Yes,
I am set for what I need at the moment but since I went for a deepish dive into
the current API, and this has been a recurring use case over the year I would
extend a few proposals, for expanding Take:
1. Add support for packed indices - three avenues:
a) expand Datum.Kind to allow for PackedIndex: a sequence of individual
indices and ranges as in 3,7,1,[4-10),2,[30-100) which can be represented as an
Array<int>: { 3,7,1,4,-10,2,30,-100}
b) use and additional flag signaling the index argument (of any type
fungible to an int sequence) is in fact a packed index represented as above
c) have an explicit contention where, the type of the index is signed,
it is expected to be a packed index
2. Add explicit control for result chunk size: Since the result of Take is
typically (always?) allocated inside the kernel, we can and an argument that
specifies the size of each allocated chunk (in bytes or in rows - I lean toward
rows) , and that can be applied any Datum type of the values, not only
ChunkedArray.
What’s the best way to push this forward? Free discussion, votes, tickets? I am
happy to work on the actual solution once we agree on one (all of the above
should be fairly straight forward).
Cheers
Radu
> On Jun 27, 2020, at 6:23 PM, Wes McKinney <[email protected]> wrote:
>
> Efficiently assembling a selection from multiple arrays will require
> some care -- our current implementation of Take involving ChunkedArray
> arguments is not too efficient, and they will need some rewriting for
> efficiency at some point in the future.

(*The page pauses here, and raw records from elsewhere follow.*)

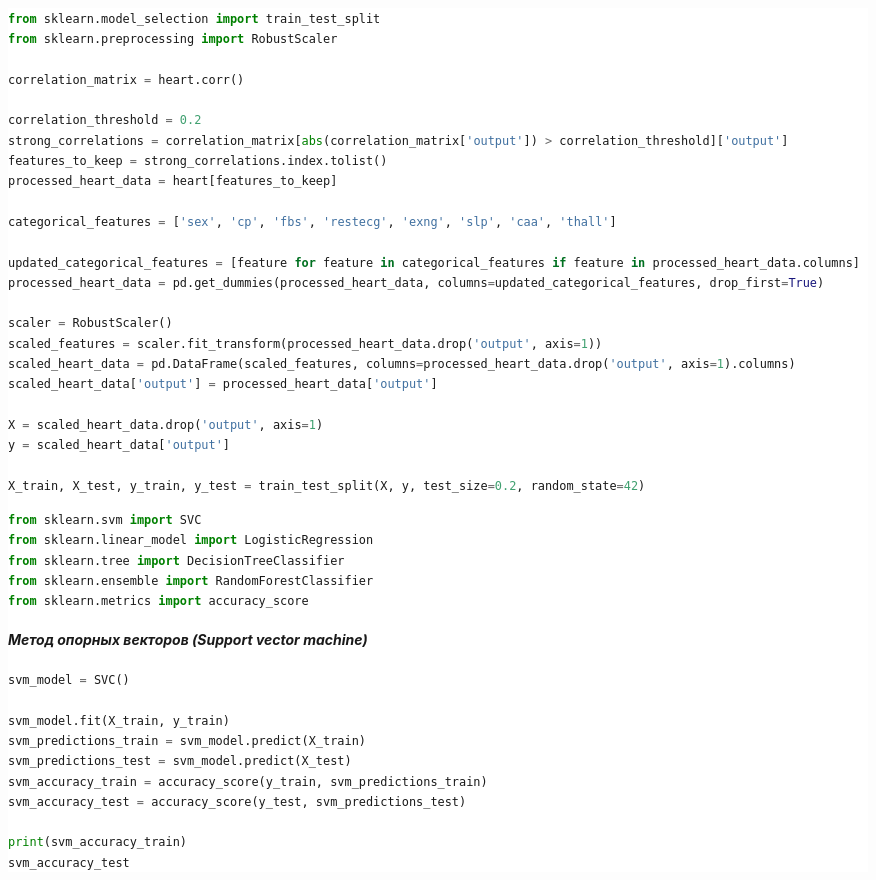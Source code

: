 


```python
from sklearn.model_selection import train_test_split
from sklearn.preprocessing import RobustScaler

correlation_matrix = heart.corr()

correlation_threshold = 0.2
strong_correlations = correlation_matrix[abs(correlation_matrix['output']) > correlation_threshold]['output']
features_to_keep = strong_correlations.index.tolist()
processed_heart_data = heart[features_to_keep]

categorical_features = ['sex', 'cp', 'fbs', 'restecg', 'exng', 'slp', 'caa', 'thall']

updated_categorical_features = [feature for feature in categorical_features if feature in processed_heart_data.columns]
processed_heart_data = pd.get_dummies(processed_heart_data, columns=updated_categorical_features, drop_first=True)

scaler = RobustScaler()
scaled_features = scaler.fit_transform(processed_heart_data.drop('output', axis=1))
scaled_heart_data = pd.DataFrame(scaled_features, columns=processed_heart_data.drop('output', axis=1).columns)
scaled_heart_data['output'] = processed_heart_data['output']

X = scaled_heart_data.drop('output', axis=1)
y = scaled_heart_data['output']

X_train, X_test, y_train, y_test = train_test_split(X, y, test_size=0.2, random_state=42)
```


```python
from sklearn.svm import SVC
from sklearn.linear_model import LogisticRegression
from sklearn.tree import DecisionTreeClassifier
from sklearn.ensemble import RandomForestClassifier
from sklearn.metrics import accuracy_score
```

#### *Метод опорных векторов (Support vector machine)*


```python
svm_model = SVC()

svm_model.fit(X_train, y_train)
svm_predictions_train = svm_model.predict(X_train)
svm_predictions_test = svm_model.predict(X_test)
svm_accuracy_train = accuracy_score(y_train, svm_predictions_train)
svm_accuracy_test = accuracy_score(y_test, svm_predictions_test)

print(svm_accuracy_train)
svm_accuracy_test
```
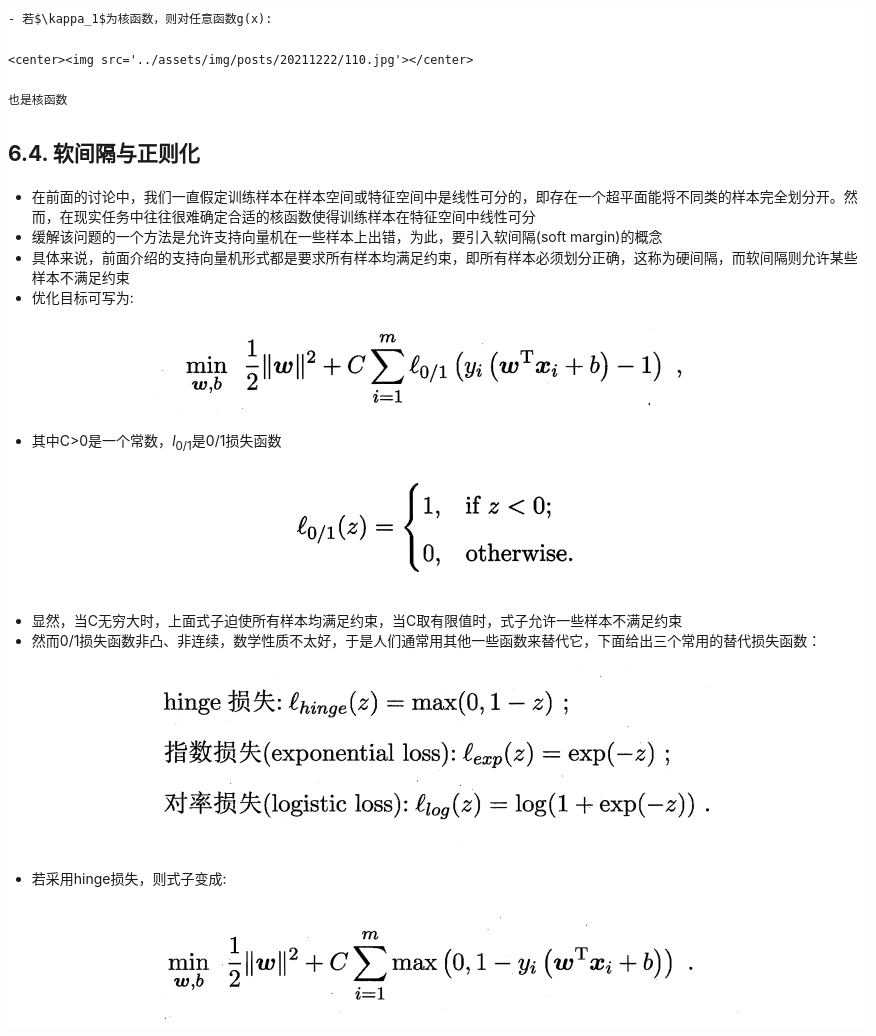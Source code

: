     - 若$\kappa_1$为核函数，则对任意函数g(x): 

    <center><img src='../assets/img/posts/20211222/110.jpg'></center>
    
    也是核函数

## 6.4. 软间隔与正则化
- 在前面的讨论中，我们一直假定训练样本在样本空间或特征空间中是线性可分的，即存在一个超平面能将不同类的样本完全划分开。然而，在现实任务中往往很难确定合适的核函数使得训练样本在特征空间中线性可分
- 缓解该问题的一个方法是允许支持向量机在一些样本上出错，为此，要引入软间隔(soft margin)的概念
- 具体来说，前面介绍的支持向量机形式都是要求所有样本均满足约束，即所有样本必须划分正确，这称为硬间隔，而软间隔则允许某些样本不满足约束
- 优化目标可写为: 

<center><img src='../assets/img/posts/20211222/111.jpg'></center>

- 其中C>0是一个常数，$l_{0/1}$是0/1损失函数

<center><img src='../assets/img/posts/20211222/112.jpg'></center>

- 显然，当C无穷大时，上面式子迫使所有样本均满足约束，当C取有限值时，式子允许一些样本不满足约束
- 然而0/1损失函数非凸、非连续，数学性质不太好，于是人们通常用其他一些函数来替代它，下面给出三个常用的替代损失函数： 

<center><img src='../assets/img/posts/20211222/113.jpg'></center>

- 若采用hinge损失，则式子变成: 

<center><img src='../assets/img/posts/20211222/114.jpg'></center>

Using some combination of
> Concatenate and Take may yield a working solution but probably not a
> computationally optimal one
>
> On Fri, Jun 26, 2020 at 3:07 PM Antoine Pitrou <[email protected]> wrote:
>>
>> On Fri, 26 Jun 2020 13:56:26 -0400
>> Radu Teodorescu <[email protected]> wrote:
>>> Looks like Concatenate is my best bet if I am looking at putting together
>>> ranges, certainly doesn’t look as neatly packaged as Take, but this might
>>> be the right tool for this job.
>>
>> Yes, you could Slice the array and then Concatenate the slices.
>> Note that slicing will keep the entire buffers alive, not only the
>> range that's being sliced, so it might be suboptimal if you only
>> keep a small part of the original values.
>>
>> Regards
>>
>> Antoine.
>>
>>